[DATA FOR REVIEW]
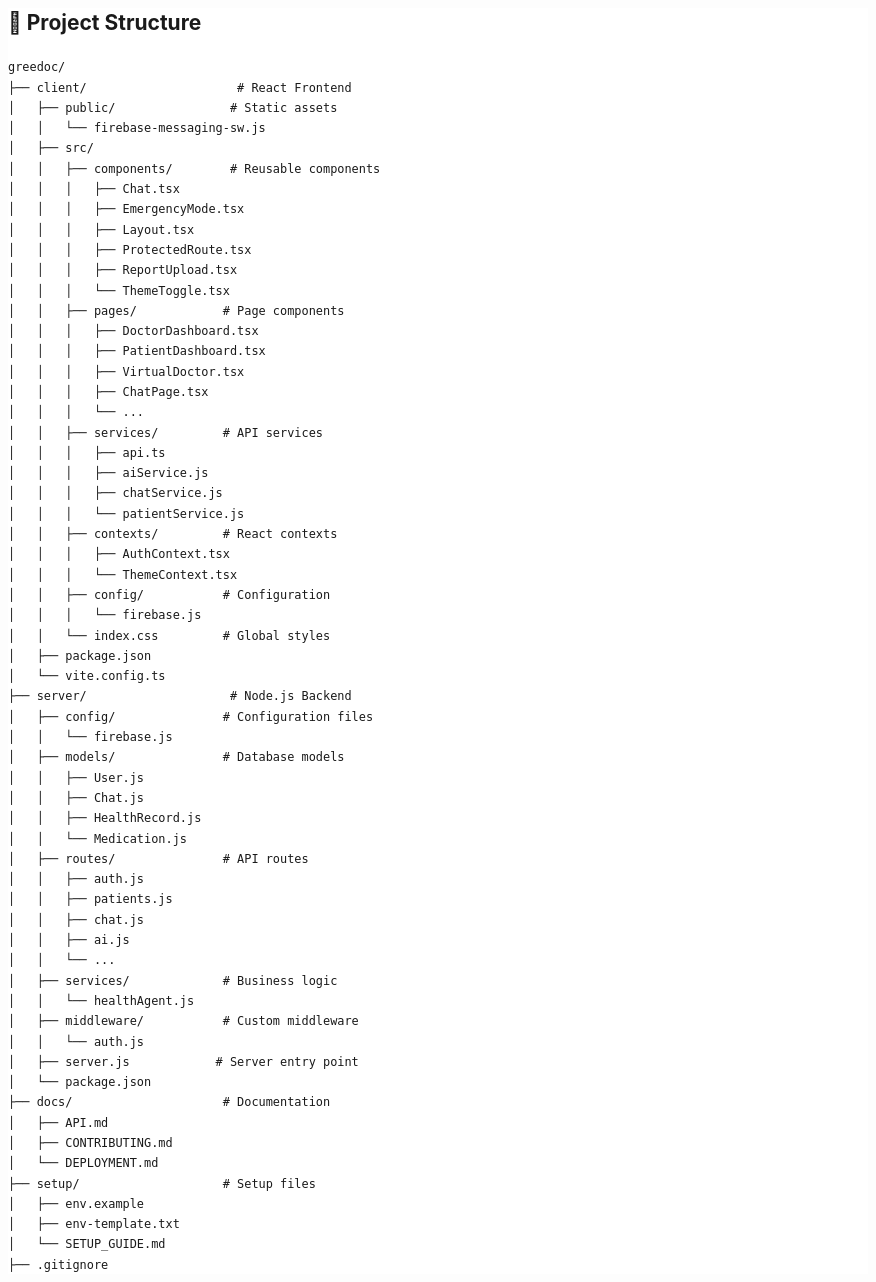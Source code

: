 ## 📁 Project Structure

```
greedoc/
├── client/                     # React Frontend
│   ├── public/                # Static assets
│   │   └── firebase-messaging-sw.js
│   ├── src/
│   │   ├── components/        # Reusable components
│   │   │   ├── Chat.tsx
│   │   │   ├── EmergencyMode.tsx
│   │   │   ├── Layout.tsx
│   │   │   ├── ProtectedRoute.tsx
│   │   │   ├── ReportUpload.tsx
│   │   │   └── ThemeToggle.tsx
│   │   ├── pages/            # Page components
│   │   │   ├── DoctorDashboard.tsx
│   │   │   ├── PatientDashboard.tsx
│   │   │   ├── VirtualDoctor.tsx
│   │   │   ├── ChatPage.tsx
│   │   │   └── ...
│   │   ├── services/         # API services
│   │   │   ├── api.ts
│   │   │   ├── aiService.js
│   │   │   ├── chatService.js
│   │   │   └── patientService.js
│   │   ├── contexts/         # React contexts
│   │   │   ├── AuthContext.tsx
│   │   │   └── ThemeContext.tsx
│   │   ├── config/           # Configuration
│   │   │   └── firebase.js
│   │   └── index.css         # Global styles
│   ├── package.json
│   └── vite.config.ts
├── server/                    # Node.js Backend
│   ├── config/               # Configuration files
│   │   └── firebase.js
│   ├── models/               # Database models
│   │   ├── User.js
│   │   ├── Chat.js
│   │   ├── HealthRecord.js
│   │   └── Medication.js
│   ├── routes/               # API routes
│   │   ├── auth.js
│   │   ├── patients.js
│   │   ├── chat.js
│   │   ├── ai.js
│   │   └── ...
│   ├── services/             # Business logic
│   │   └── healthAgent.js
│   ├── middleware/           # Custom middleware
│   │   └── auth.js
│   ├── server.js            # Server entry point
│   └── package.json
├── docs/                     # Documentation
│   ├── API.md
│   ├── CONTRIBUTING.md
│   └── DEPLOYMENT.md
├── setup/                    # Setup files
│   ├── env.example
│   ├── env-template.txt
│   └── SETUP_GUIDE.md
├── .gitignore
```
[/DATA FOR REVIEW]
[DATA FOR REVIEW]
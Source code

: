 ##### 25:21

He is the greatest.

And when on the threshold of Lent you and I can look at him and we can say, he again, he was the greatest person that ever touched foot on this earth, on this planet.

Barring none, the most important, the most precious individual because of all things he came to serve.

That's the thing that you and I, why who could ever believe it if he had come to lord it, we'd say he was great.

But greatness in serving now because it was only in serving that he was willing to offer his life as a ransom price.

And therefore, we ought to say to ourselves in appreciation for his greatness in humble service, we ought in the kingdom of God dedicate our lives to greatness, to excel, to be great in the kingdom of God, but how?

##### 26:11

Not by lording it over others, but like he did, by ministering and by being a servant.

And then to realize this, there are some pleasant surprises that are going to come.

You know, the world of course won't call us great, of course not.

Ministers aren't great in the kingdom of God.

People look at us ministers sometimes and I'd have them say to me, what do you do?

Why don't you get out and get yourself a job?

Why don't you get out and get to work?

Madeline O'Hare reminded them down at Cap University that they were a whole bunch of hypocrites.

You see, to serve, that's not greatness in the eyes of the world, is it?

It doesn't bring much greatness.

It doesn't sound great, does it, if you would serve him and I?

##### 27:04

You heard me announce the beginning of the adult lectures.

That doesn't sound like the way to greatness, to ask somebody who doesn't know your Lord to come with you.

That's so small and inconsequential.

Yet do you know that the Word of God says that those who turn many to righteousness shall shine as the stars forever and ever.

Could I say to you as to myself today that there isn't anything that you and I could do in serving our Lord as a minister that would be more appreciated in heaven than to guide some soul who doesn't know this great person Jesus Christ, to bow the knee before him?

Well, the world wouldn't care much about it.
[/DATA FOR REVIEW]
[DATA FOR REVIEW]
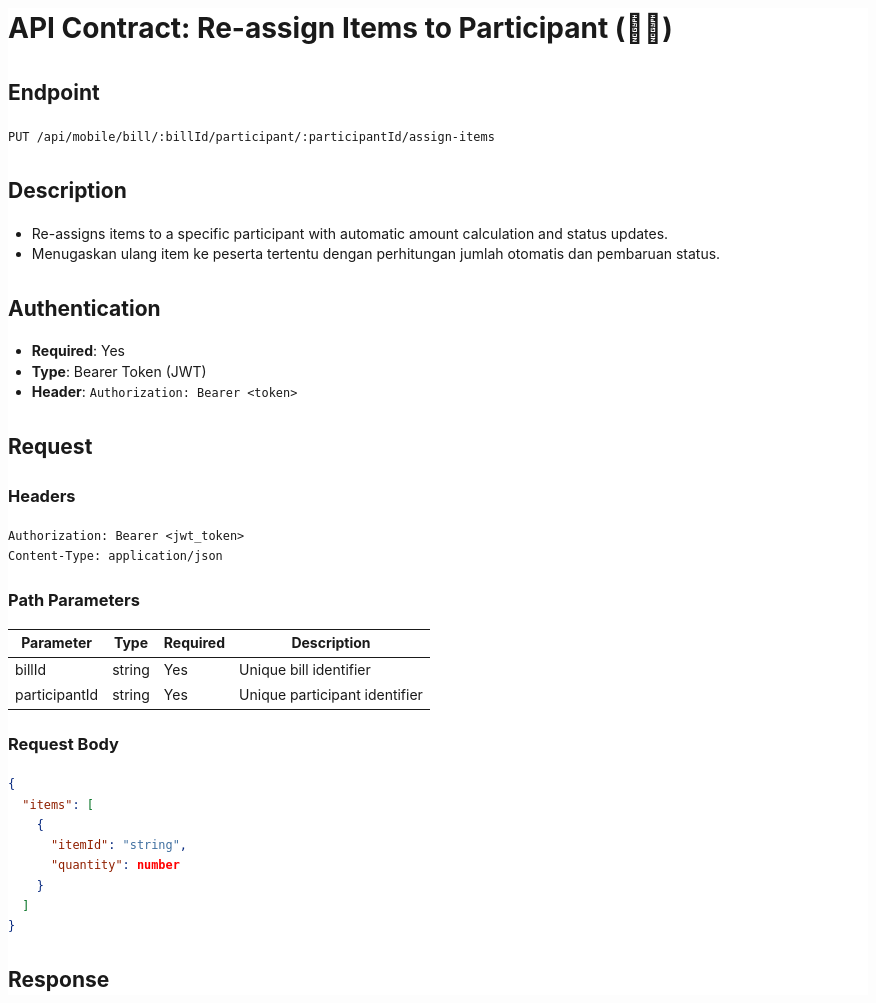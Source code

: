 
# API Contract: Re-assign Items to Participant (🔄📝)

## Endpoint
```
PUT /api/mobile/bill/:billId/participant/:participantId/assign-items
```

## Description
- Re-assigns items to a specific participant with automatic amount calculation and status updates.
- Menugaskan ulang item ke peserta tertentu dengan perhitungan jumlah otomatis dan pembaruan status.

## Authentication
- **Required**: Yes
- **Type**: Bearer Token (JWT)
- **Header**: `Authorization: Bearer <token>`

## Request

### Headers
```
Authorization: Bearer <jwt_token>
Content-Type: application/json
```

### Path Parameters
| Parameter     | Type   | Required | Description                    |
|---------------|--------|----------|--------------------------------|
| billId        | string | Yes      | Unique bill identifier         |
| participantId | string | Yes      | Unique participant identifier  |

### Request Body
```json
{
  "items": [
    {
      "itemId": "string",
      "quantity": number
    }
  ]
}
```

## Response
[/DATA FOR REVIEW]
Return every line above where "sound" appears.

It doesn't sound great, does it, if you would serve him and I?
That doesn't sound like the way to greatness, to ask somebody who doesn't know your Lord to come with you.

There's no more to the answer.